Микки промолчал. Он вообще почти ничего не говорил. Он лишь торчал рядом, изображая из себя пожарный гидрант.

– Так, – сказал Бен. – Что у нас дальше? Это очень важно. Это главное!

– Картина.

– Да, картина. Ты могла бы увидеть ее и в первый раз, Вирджиния, если бы смотрела по сторонам, вместо того чтобы натирать свои сиськи об Алана Лэдда.

– Он этого даже не заметил, можешь мне поверить. Его старая леди следила за ним, как ястреб.

– Он заметил, гарантирую. Как бы там ни было, рассмотри картину очень тщательно. Узнай имя. И запомни точно, на что она похожа. Знаешь что: купи небольшой альбомчик для эскизов и по свежей памяти набросай в нем, как сможешь, рисунок картины. Подпиши, где какой цвет.

– Это глупо. Я не какой-то там художник вроде этого Брейка.

– Его фамилия Брак, Вирджиния. Он француз или что-то в этом роде.

– У тебя получилось задание для тайного агента. Может быть, ты думаешь, мой сладкий, что я служу в БСС или каком-нибудь другом таком дерьме?

– Вирджиния, это важно. Это часть плана. Договорились?

– Договорились.

– Мы должны узнать все об этой картине. Зайди еще раз и проверь свои первые впечатления, хорошо?

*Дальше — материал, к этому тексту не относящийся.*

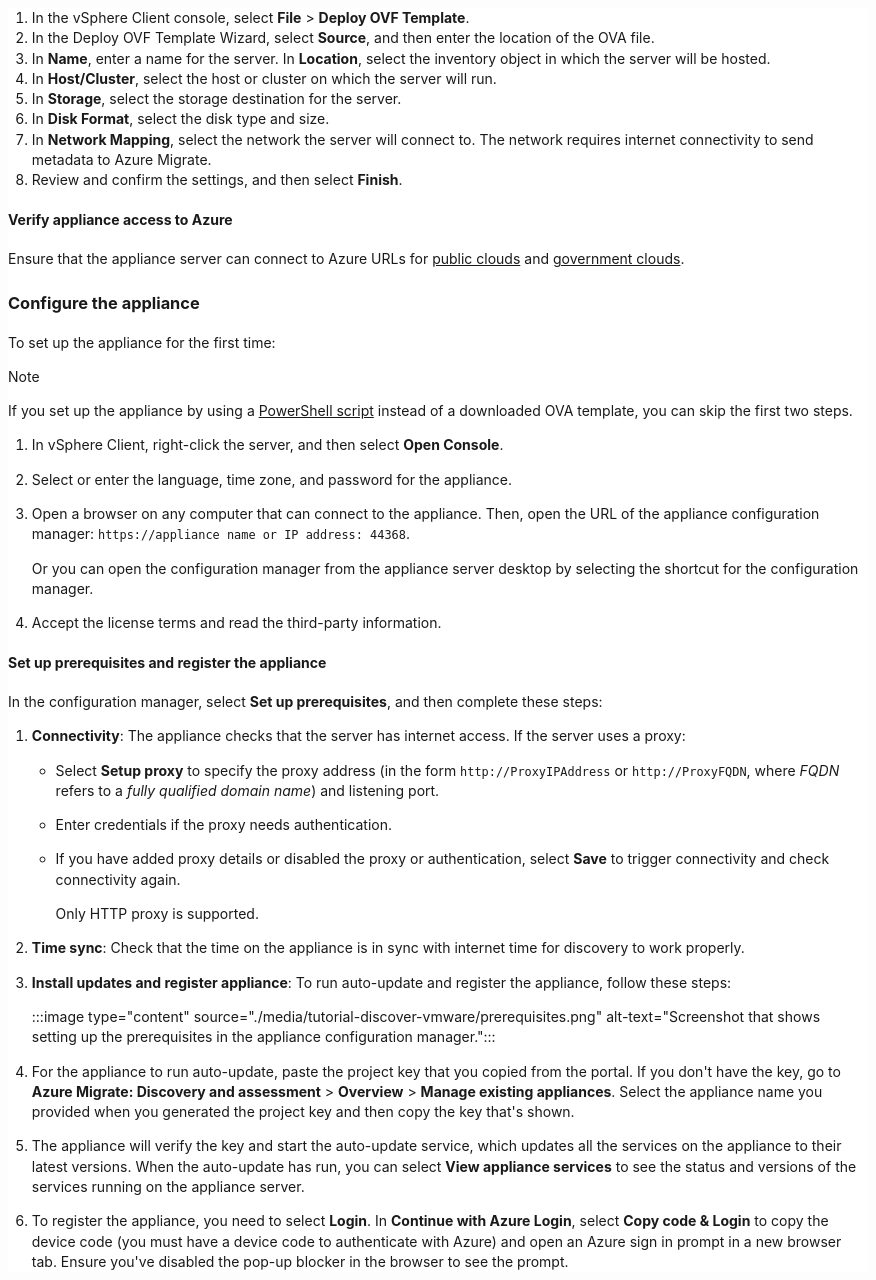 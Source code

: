 1. In the vSphere Client console, select **File** > **Deploy OVF Template**.
1. In the Deploy OVF Template Wizard, select **Source**, and then enter the location of the OVA file.
1. In **Name**, enter a name for the server. In **Location**, select the inventory object in which the server will be hosted.
1. In **Host/Cluster**, select the host or cluster on which the server will run.
1. In **Storage**, select the storage destination for the server.
1. In **Disk Format**, select the disk type and size.
1. In **Network Mapping**, select the network the server will connect to. The network requires internet connectivity to send metadata to Azure Migrate.
1. Review and confirm the settings, and then select **Finish**.

#### Verify appliance access to Azure

Ensure that the appliance server can connect to Azure URLs for [public clouds](migrate-appliance.md#public-cloud-urls) and [government clouds](migrate-appliance.md#government-cloud-urls).

### Configure the appliance

To set up the appliance for the first time:

> [!NOTE]
> If you set up the appliance by using a [PowerShell script](deploy-appliance-script.md) instead of a downloaded OVA template, you can skip the first two steps.

1. In vSphere Client, right-click the server, and then select **Open Console**.
1. Select or enter the language, time zone, and password for the appliance.
1. Open a browser on any computer that can connect to the appliance. Then, open the URL of the appliance configuration manager: `https://appliance name or IP address: 44368`.

     Or you can open the configuration manager from the appliance server desktop by selecting the shortcut for the configuration manager.
1. Accept the license terms and read the third-party information.

#### Set up prerequisites and register the appliance

In the configuration manager, select **Set up prerequisites**, and then complete these steps:
1. **Connectivity**: The appliance checks that the server has internet access. If the server uses a proxy:
    - Select **Setup proxy** to specify the proxy address (in the form `http://ProxyIPAddress` or `http://ProxyFQDN`, where *FQDN* refers to a *fully qualified domain name*) and listening port.
    - Enter credentials if the proxy needs authentication.
    - If you have added proxy details or disabled the proxy or authentication, select **Save** to trigger connectivity and check connectivity again.
    
        Only HTTP proxy is supported.
1. **Time sync**: Check that the time on the appliance is in sync with internet time for discovery to work properly.
1. **Install updates and register appliance**: To run auto-update and register the appliance, follow these steps:

    :::image type="content" source="./media/tutorial-discover-vmware/prerequisites.png" alt-text="Screenshot that shows setting up the prerequisites in the appliance configuration manager.":::
1. For the appliance to run auto-update, paste the project key that you copied from the portal. If you don't have the key, go to **Azure Migrate: Discovery and assessment** > **Overview** > **Manage existing appliances**. Select the appliance name you provided when you generated the project key and then copy the key that's shown.
1. The appliance will verify the key and start the auto-update service, which updates all the services on the appliance to their latest versions. When the auto-update has run, you can select **View appliance services** to see the status and versions of the services running on the appliance server.
1. To register the appliance, you need to select **Login**. In **Continue with Azure Login**, select **Copy code & Login** to copy the device code (you must have a device code to authenticate with Azure) and open an Azure sign in prompt in a new browser tab. Ensure you've disabled the pop-up blocker in the browser to see the prompt.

– Я не выдержу второй встречи с этим занудой.

– Заставь себя. Веди себя как героиня, ладно?

– Ти! – внезапно крикнула Вирджиния, вскочив с места.

В бар вошел маленький, хрупкий, загорелый до смуглоты человек, явно намеревавшийся тоже выпить мартини. Вирджиния замахала рукой, ее чувственные груди заколыхались, словно пара китов, занимающихся любовью в море из неведомого доселе чудесного продукта «Джелл-О».

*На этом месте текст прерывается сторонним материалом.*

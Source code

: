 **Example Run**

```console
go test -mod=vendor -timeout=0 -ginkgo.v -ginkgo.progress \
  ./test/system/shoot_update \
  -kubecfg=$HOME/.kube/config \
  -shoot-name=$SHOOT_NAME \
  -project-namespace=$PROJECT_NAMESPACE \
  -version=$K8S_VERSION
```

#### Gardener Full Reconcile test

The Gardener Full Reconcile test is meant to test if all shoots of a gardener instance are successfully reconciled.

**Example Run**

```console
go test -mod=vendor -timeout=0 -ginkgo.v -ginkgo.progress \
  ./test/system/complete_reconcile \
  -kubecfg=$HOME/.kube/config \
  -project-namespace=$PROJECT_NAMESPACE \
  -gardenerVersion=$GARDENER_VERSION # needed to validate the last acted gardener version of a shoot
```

Когда перед глазами Бена промелькнули два огромных, призывно трясущихся полушария, он ощутил, как сквозь его мозг и по всему телу пробежала горячая волна острого сексуального желания, и повернулся, чтобы взглянуть, кому это так обрадовалась Вирджиния.

Это оказался кинозвезда Ти Пауэр.

– Вирджиния, – сказал он, – какая приятная неожиданность.

– Мартини, мой ягненочек? Присоединяйтесь к нам. Вы же знакомы с Беном.

– С вашего позволения, Вирджиния.

– Как ваша новая картина? Я слышала, это настоящий шик.

Бизнес. Бен вздохнул, зная, что потерял ее на ближайшее время. И он погрузился в свои собственные размышления, приносившие ему облегчение и отдых. Пока Вирджиния строила из себя кинозвезду, Ти зачарованно пялился на ее гигантские груди, а Микки изображал из себя пожарный гидрант, Бен представлял себе, как он будет убивать ковбоя, и заранее наслаждался каждой секундой этого события.

41

Карло наконец сумел связаться с Ди-Эй – поздно ночью из телефона-автомата в Вашингтонском национальном аэропорту. Он истратил полный карман никелей еще до того, как связь наконец-то установилась, но даже и это ничего не гарантировало, так как Ди-Эй нечасто оказывался там, где был установлен телефон с этим таинственным номером. Но на сей раз он оказался на месте, и звонок вырвал его из глубины крепкого сна.